Another remarkable woman was Mrs. Mary Lundquist. At one time her husband Eric had gone to Dawson Creek with the team. As they lived about twenty-five miles from town it was a two-day trip. On his return home, he intended to stop in Sunnybrook for a film on farming being shown that evening. That morning Mary was sick, as was the oldest boy. Her oldest girl, Shirley was eight. So Mary had to do the chores, milking and vomiting by turns. When she came in the house, Shirley and the two younger girls said they’d go on the horse and open the water holes. In the process they fell off the horse and Sharon, aged three, broke her leg. Mary set it and bandaged it with splints the best she could. Then Shirley rode a distance of about 5 miles, to Julian Fellers for help to take Sharon to town. While away, Mary washed and dried the children’s clothes, as they had only one outfit apiece. Julian phoned Arras and got hold of Eric, who had just put up the horses for the film showing. Eric said that Joe Ralph who had a car, would meet Julian after he, Julian, had brought Mary and the little girl by sleigh to the road. This was done and by nine o’clock that evening they had Sharon at the hospital. They took X-rays, and the doctor only had to make slight adjustments to the leg Mary had set. Sharon was in the hospital a week, home in bed a week, and now her leg is perfect.
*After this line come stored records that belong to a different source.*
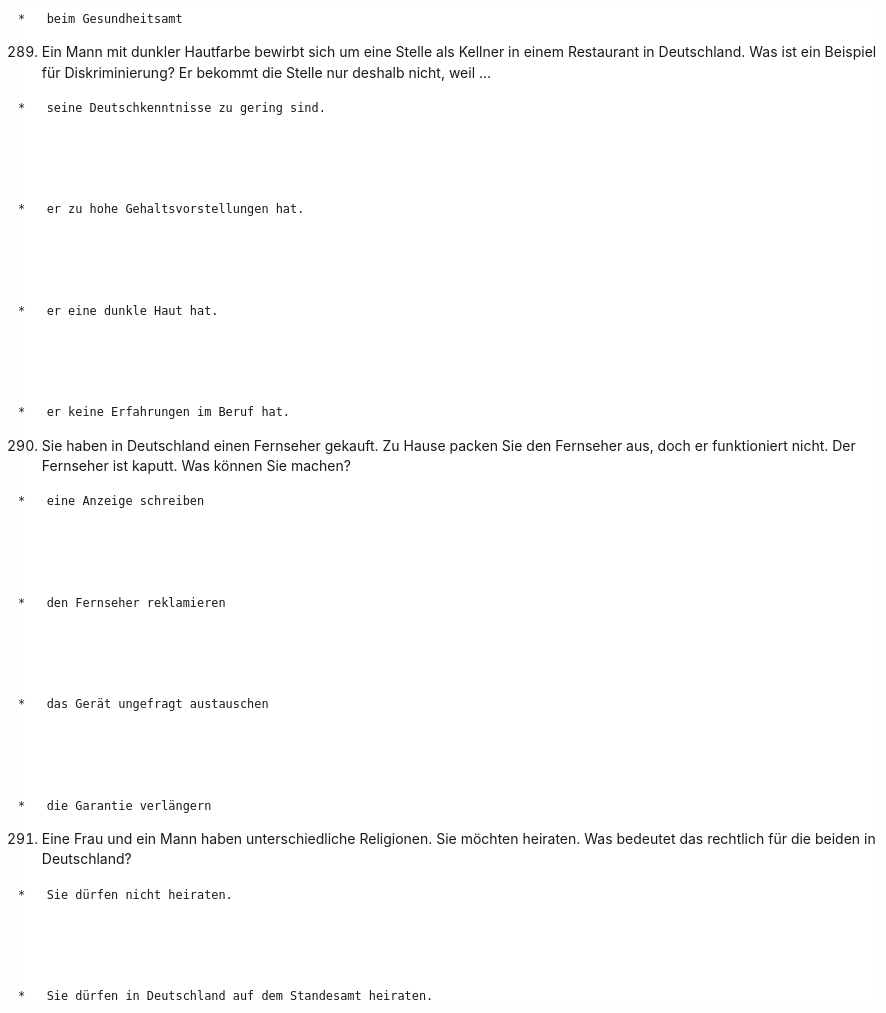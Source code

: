 

    *   beim Gesundheitsamt








289. Ein Mann mit dunkler Hautfarbe bewirbt sich um eine Stelle als Kellner
    in einem Restaurant in Deutschland. Was ist ein Beispiel für
    Diskriminierung? Er bekommt die Stelle nur deshalb nicht, weil …

    *   seine Deutschkenntnisse zu gering sind.




    *   er zu hohe Gehaltsvorstellungen hat.




    *   er eine dunkle Haut hat.




    *   er keine Erfahrungen im Beruf hat.








290. Sie haben in Deutschland einen Fernseher gekauft. Zu Hause packen Sie
    den Fernseher aus, doch er funktioniert nicht. Der Fernseher ist
    kaputt. Was können Sie machen?

    *   eine Anzeige schreiben




    *   den Fernseher reklamieren




    *   das Gerät ungefragt austauschen




    *   die Garantie verlängern








291. Eine Frau und ein Mann haben unterschiedliche Religionen. Sie möchten
    heiraten. Was bedeutet das rechtlich für die beiden in Deutschland?

    *   Sie dürfen nicht heiraten.




    *   Sie dürfen in Deutschland auf dem Standesamt heiraten.
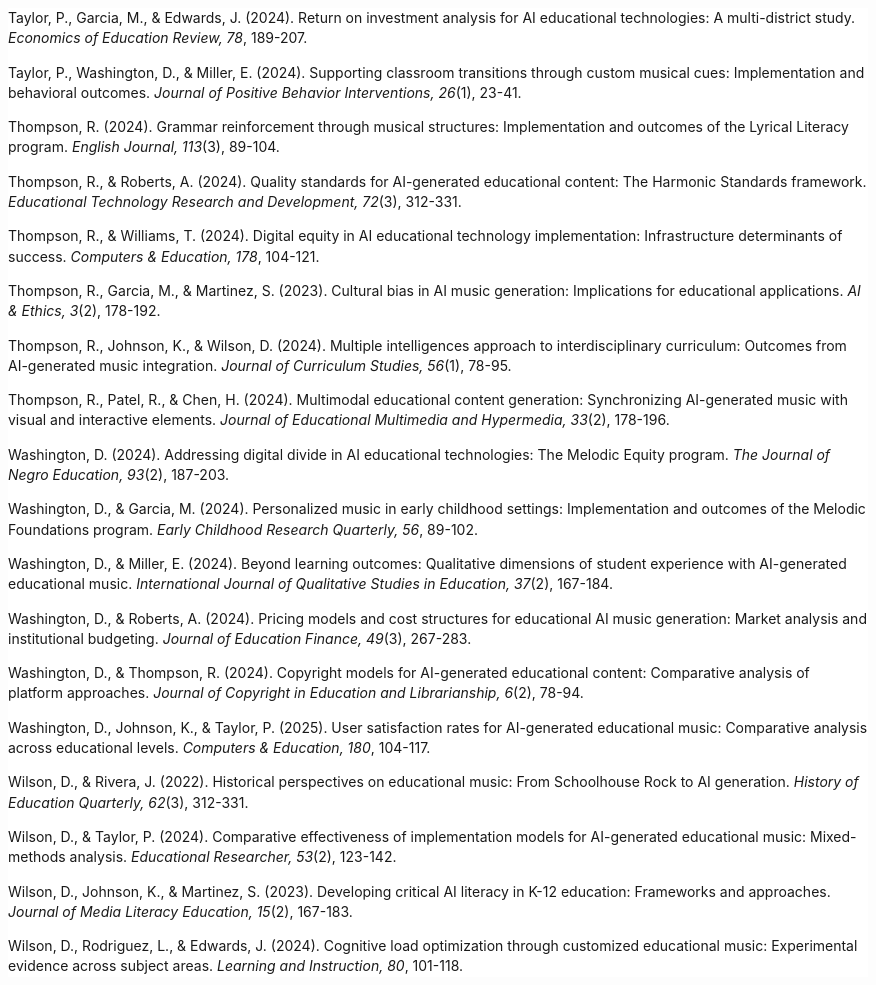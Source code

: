 Taylor, P., Garcia, M., & Edwards, J. (2024). Return on investment analysis for AI educational technologies: A multi-district study. *Economics of Education Review, 78*, 189-207.

Taylor, P., Washington, D., & Miller, E. (2024). Supporting classroom transitions through custom musical cues: Implementation and behavioral outcomes. *Journal of Positive Behavior Interventions, 26*(1), 23-41.

Thompson, R. (2024). Grammar reinforcement through musical structures: Implementation and outcomes of the Lyrical Literacy program. *English Journal, 113*(3), 89-104.

Thompson, R., & Roberts, A. (2024). Quality standards for AI-generated educational content: The Harmonic Standards framework. *Educational Technology Research and Development, 72*(3), 312-331.

Thompson, R., & Williams, T. (2024). Digital equity in AI educational technology implementation: Infrastructure determinants of success. *Computers & Education, 178*, 104-121.

Thompson, R., Garcia, M., & Martinez, S. (2023). Cultural bias in AI music generation: Implications for educational applications. *AI & Ethics, 3*(2), 178-192.

Thompson, R., Johnson, K., & Wilson, D. (2024). Multiple intelligences approach to interdisciplinary curriculum: Outcomes from AI-generated music integration. *Journal of Curriculum Studies, 56*(1), 78-95.

Thompson, R., Patel, R., & Chen, H. (2024). Multimodal educational content generation: Synchronizing AI-generated music with visual and interactive elements. *Journal of Educational Multimedia and Hypermedia, 33*(2), 178-196.

Washington, D. (2024). Addressing digital divide in AI educational technologies: The Melodic Equity program. *The Journal of Negro Education, 93*(2), 187-203.

Washington, D., & Garcia, M. (2024). Personalized music in early childhood settings: Implementation and outcomes of the Melodic Foundations program. *Early Childhood Research Quarterly, 56*, 89-102.

Washington, D., & Miller, E. (2024). Beyond learning outcomes: Qualitative dimensions of student experience with AI-generated educational music. *International Journal of Qualitative Studies in Education, 37*(2), 167-184.

Washington, D., & Roberts, A. (2024). Pricing models and cost structures for educational AI music generation: Market analysis and institutional budgeting. *Journal of Education Finance, 49*(3), 267-283.

Washington, D., & Thompson, R. (2024). Copyright models for AI-generated educational content: Comparative analysis of platform approaches. *Journal of Copyright in Education and Librarianship, 6*(2), 78-94.

Washington, D., Johnson, K., & Taylor, P. (2025). User satisfaction rates for AI-generated educational music: Comparative analysis across educational levels. *Computers & Education, 180*, 104-117.

Wilson, D., & Rivera, J. (2022). Historical perspectives on educational music: From Schoolhouse Rock to AI generation. *History of Education Quarterly, 62*(3), 312-331.

Wilson, D., & Taylor, P. (2024). Comparative effectiveness of implementation models for AI-generated educational music: Mixed-methods analysis. *Educational Researcher, 53*(2), 123-142.

Wilson, D., Johnson, K., & Martinez, S. (2023). Developing critical AI literacy in K-12 education: Frameworks and approaches. *Journal of Media Literacy Education, 15*(2), 167-183.

Wilson, D., Rodriguez, L., & Edwards, J. (2024). Cognitive load optimization through customized educational music: Experimental evidence across subject areas. *Learning and Instruction, 80*, 101-118.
Norma Landiak, a Fellers, was another woman I admired. She too could ride and pitch bundles better than most men. When Bud and she were unloading bags of grain one day, he set one double sized bag aside for the two of them to carry. When he looked around, Norma had already removed it herself. She was a hunter as well, and I believe has several moose to her credit, as has Shirley Bell, Mary Lindquist’s daughter. She seemed to have a sixth sense to tell her when a moose was within riding distance, and rarely came home empty handed. She needed them too, with six girls to raise, and doing most of the farm work herself.
Barb Bertram carried bales and pulled water for sixty to seventy head of cattle while her husband was away working in winter. She sometimes called on Norma to assist her when difficulties arose at calving time. Her home was always open to anyone who was in trouble, including myself when my husband died suddenly.
A marvelous woman who arrived in Fellers Heights in 1928 was Mrs. Ivy Fellers. She came from Montana in a covered wagon, spending three years on the road, as they stopped along the way to earn money for food and supplies to continue. Her husband broke horses or did carpentry work. All together she had a family of fourteen children. Two of these were born on the trek up here. They brought a number of horses and milk cows with them. These created quite a problem crossing railroad trestles. Of course, the humans could walk on the ties, but it was difficult to get the animals to do so. The first years in Fellers Heights were no doubt difficult. Her husband had the mail haul from Arras to Fellers Heights receiving $5 a month for the four weekly trips. With this cash for beans and the moose provided by her sons who were good hunters, she managed to raise a fine family. She is a grand lady and now resides with her oldest daughter near Clayhurst.
They were a remarkable neighbourhood of women, worthy to be listed with the Women of the North.